# Jury duty for a cat?



## Cat Dancer (Jan 11, 2010)

Ha ha. 

WHDH-TV - East Boston cat called to jury duty


----------



## forgetmenot (Jan 12, 2010)

I wonder if they will give her pay for time off work ha ha.


----------



## Cat Dancer (Jan 12, 2010)

I wonder. LOL. I can just imagine showing up with the cat for jury duty. :lol:


----------



## forgetmenot (Jan 12, 2010)

I hope she does it as it will bring a laughter to many peoples stressful day.


----------



## David Baxter PhD (Jan 12, 2010)

"She can't speak English."
"Justice should not rest in her paws."
:lol:


----------



## Cat Dancer (Jan 12, 2010)

I was thinking about this. Cats are mostly smarter than people so the cat would probably do a better job as a juror. mg:


----------



## forgetmenot (Jan 12, 2010)

They certainly know who the good people are the can just sense that.


----------



## David Baxter PhD (Jan 12, 2010)

It's that ability to do a cat scan on the spot. Humans can't do that.
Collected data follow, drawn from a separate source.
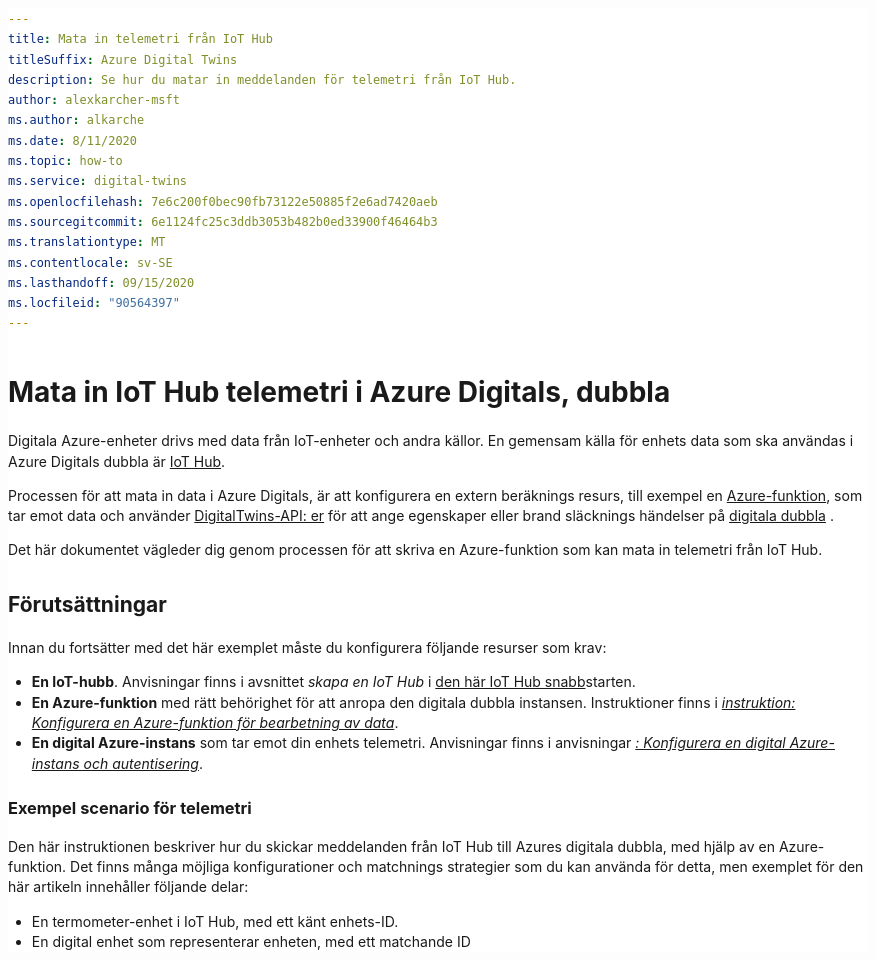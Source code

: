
```yaml
---
title: Mata in telemetri från IoT Hub
titleSuffix: Azure Digital Twins
description: Se hur du matar in meddelanden för telemetri från IoT Hub.
author: alexkarcher-msft
ms.author: alkarche
ms.date: 8/11/2020
ms.topic: how-to
ms.service: digital-twins
ms.openlocfilehash: 7e6c200f0bec90fb73122e50885f2e6ad7420aeb
ms.sourcegitcommit: 6e1124fc25c3ddb3053b482b0ed33900f46464b3
ms.translationtype: MT
ms.contentlocale: sv-SE
ms.lasthandoff: 09/15/2020
ms.locfileid: "90564397"
---
```

# <a name="ingest-iot-hub-telemetry-into-azure-digital-twins"></a>Mata in IoT Hub telemetri i Azure Digitals, dubbla

Digitala Azure-enheter drivs med data från IoT-enheter och andra källor. En gemensam källa för enhets data som ska användas i Azure Digitals dubbla är [IoT Hub](../iot-hub/about-iot-hub.md).

Processen för att mata in data i Azure Digitals, är att konfigurera en extern beräknings resurs, till exempel en [Azure-funktion](../azure-functions/functions-overview.md), som tar emot data och använder [DigitalTwins-API: er](how-to-use-apis-sdks.md) för att ange egenskaper eller brand släcknings händelser på [digitala dubbla](concepts-twins-graph.md) . 

Det här dokumentet vägleder dig genom processen för att skriva en Azure-funktion som kan mata in telemetri från IoT Hub.

## <a name="prerequisites"></a>Förutsättningar

Innan du fortsätter med det här exemplet måste du konfigurera följande resurser som krav:
* **En IoT-hubb**. Anvisningar finns i avsnittet *skapa en IoT Hub* i [den här IoT Hub snabb](../iot-hub/quickstart-send-telemetry-cli.md)starten.
* **En Azure-funktion** med rätt behörighet för att anropa den digitala dubbla instansen. Instruktioner finns i [*instruktion: Konfigurera en Azure-funktion för bearbetning av data*](how-to-create-azure-function.md). 
* **En digital Azure-instans** som tar emot din enhets telemetri. Anvisningar finns i anvisningar [*: Konfigurera en digital Azure-instans och autentisering*](./how-to-set-up-instance-portal.md).

### <a name="example-telemetry-scenario"></a>Exempel scenario för telemetri

Den här instruktionen beskriver hur du skickar meddelanden från IoT Hub till Azures digitala dubbla, med hjälp av en Azure-funktion. Det finns många möjliga konfigurationer och matchnings strategier som du kan använda för detta, men exemplet för den här artikeln innehåller följande delar:
* En termometer-enhet i IoT Hub, med ett känt enhets-ID.
* En digital enhet som representerar enheten, med ett matchande ID
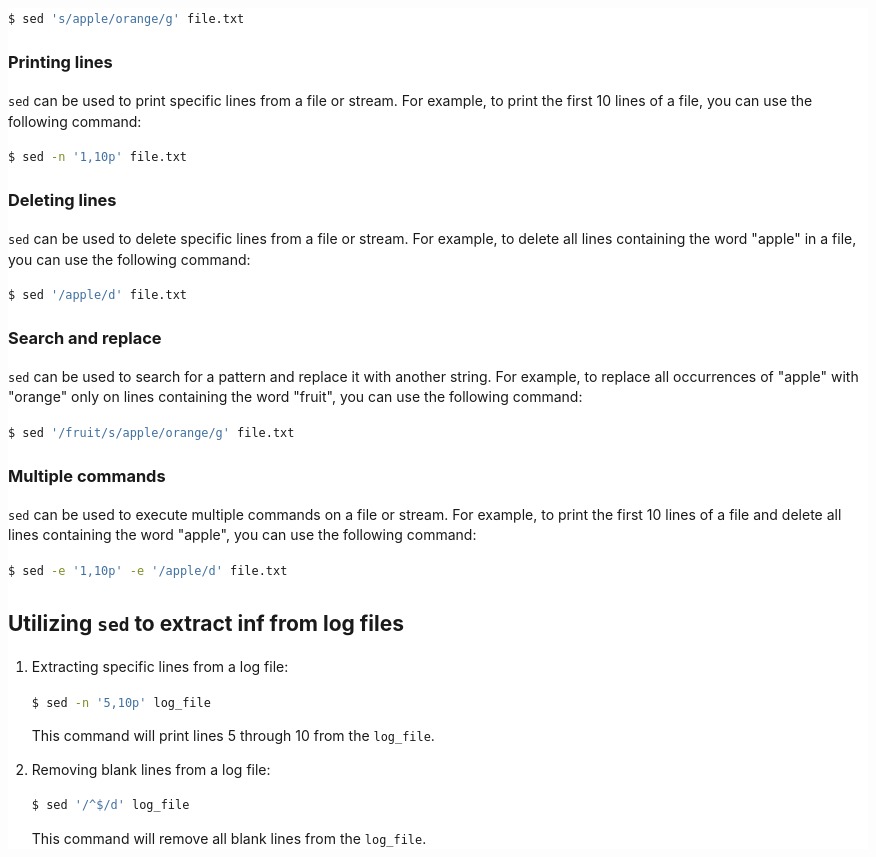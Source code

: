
 ```bash
$ sed 's/apple/orange/g' file.txt
``` 
    
### Printing lines 
`sed` can be used to print specific lines from a file or stream. For example, to print the first 10 lines of a file, you can use the following command:

```bash
$ sed -n '1,10p' file.txt
``` 
    
###  Deleting lines
`sed` can be used to delete specific lines from a file or stream. For example, to delete all lines containing the word "apple" in a file, you can use the following command:

```bash
$ sed '/apple/d' file.txt
``` 
    
### Search and replace
`sed` can be used to search for a pattern and replace it with another string. For example, to replace all occurrences of "apple" with "orange" only on lines containing the word "fruit", you can use the following command:

```bash
$ sed '/fruit/s/apple/orange/g' file.txt
``` 
    
### Multiple commands
`sed` can be used to execute multiple commands on a file or stream. For example, to print the first 10 lines of a file and delete all lines containing the word "apple", you can use the following command:

```bash
$ sed -e '1,10p' -e '/apple/d' file.txt
```


## Utilizing `sed` to extract inf from log files

1.  Extracting specific lines from a log file:

	```bash
	$ sed -n '5,10p' log_file
	``` 

	This command will print lines 5 through 10 from the `log_file`.

2.  Removing blank lines from a log file:

	```bash
	$ sed '/^$/d' log_file
	``` 

	This command will remove all blank lines from the `log_file`.
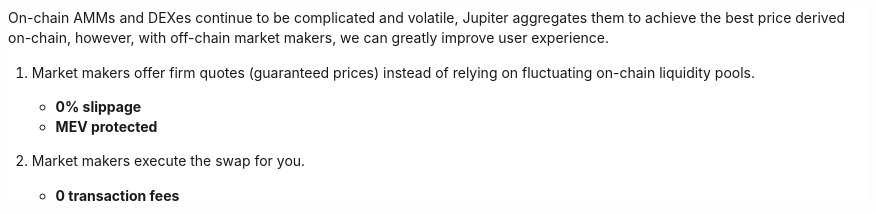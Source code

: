 On-chain AMMs and DEXes continue to be complicated and volatile, Jupiter aggregates them to achieve the best price derived on-chain, however, with off-chain market makers, we can greatly improve user experience.

1. Market makers offer firm quotes (guaranteed prices) instead of relying on fluctuating on-chain liquidity pools.

    - **0% slippage**
    - **MEV protected**

2. Market makers execute the swap for you.
    - **0 transaction fees**
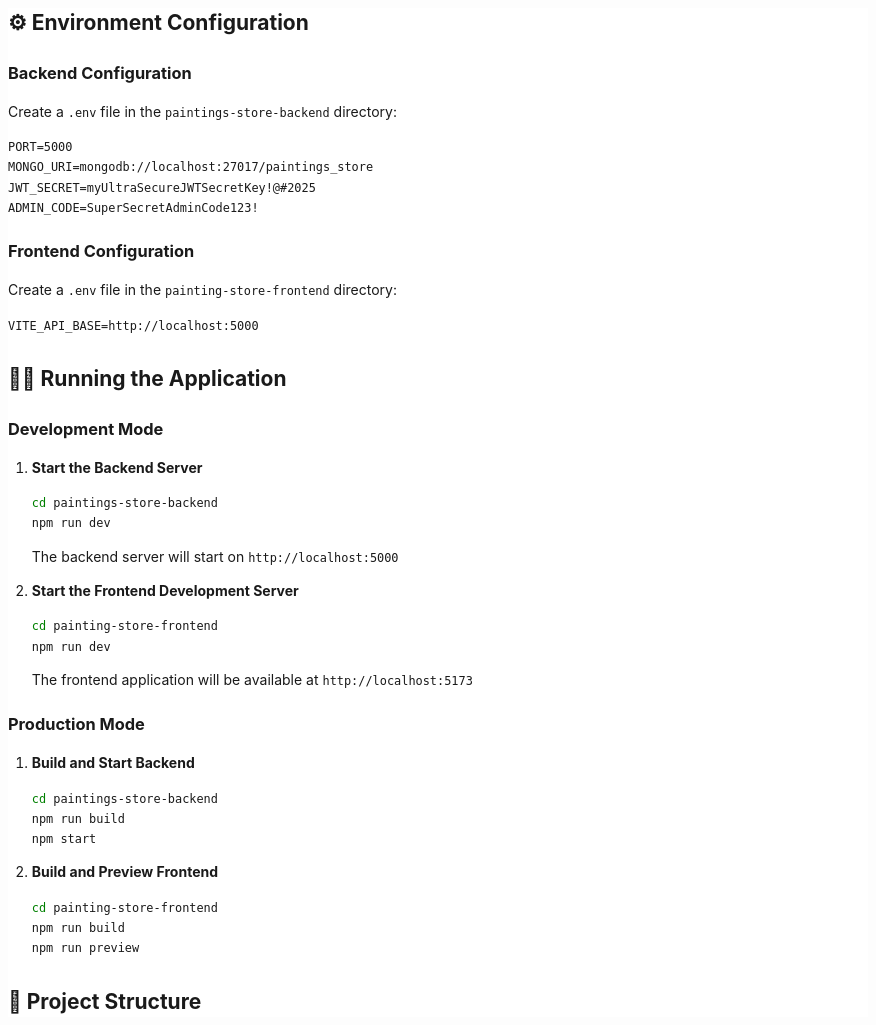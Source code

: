 ## ⚙️ Environment Configuration

### Backend Configuration
Create a `.env` file in the `paintings-store-backend` directory:

```env
PORT=5000
MONGO_URI=mongodb://localhost:27017/paintings_store
JWT_SECRET=myUltraSecureJWTSecretKey!@#2025
ADMIN_CODE=SuperSecretAdminCode123!
```

### Frontend Configuration
Create a `.env` file in the `painting-store-frontend` directory:

```env
VITE_API_BASE=http://localhost:5000
```

## 🏃‍♂️ Running the Application

### Development Mode

1. **Start the Backend Server**
   ```bash
   cd paintings-store-backend
   npm run dev
   ```
   The backend server will start on `http://localhost:5000`

2. **Start the Frontend Development Server**
   ```bash
   cd painting-store-frontend
   npm run dev
   ```
   The frontend application will be available at `http://localhost:5173`

### Production Mode

1. **Build and Start Backend**
   ```bash
   cd paintings-store-backend
   npm run build
   npm start
   ```

2. **Build and Preview Frontend**
   ```bash
   cd painting-store-frontend
   npm run build
   npm run preview
   ```

## 📁 Project Structure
And knowing that they may be cat scanned at any moment is really unnerving to criminals.


----------



## forgetmenot (Jan 13, 2010)

All things being considered here the evidence shows kitty would make the purrrrfect juror i can't believe i wrote this. omg


----------



## Eye Stigmata (Jan 14, 2010)

ohh this just made my day!  :lol:


----------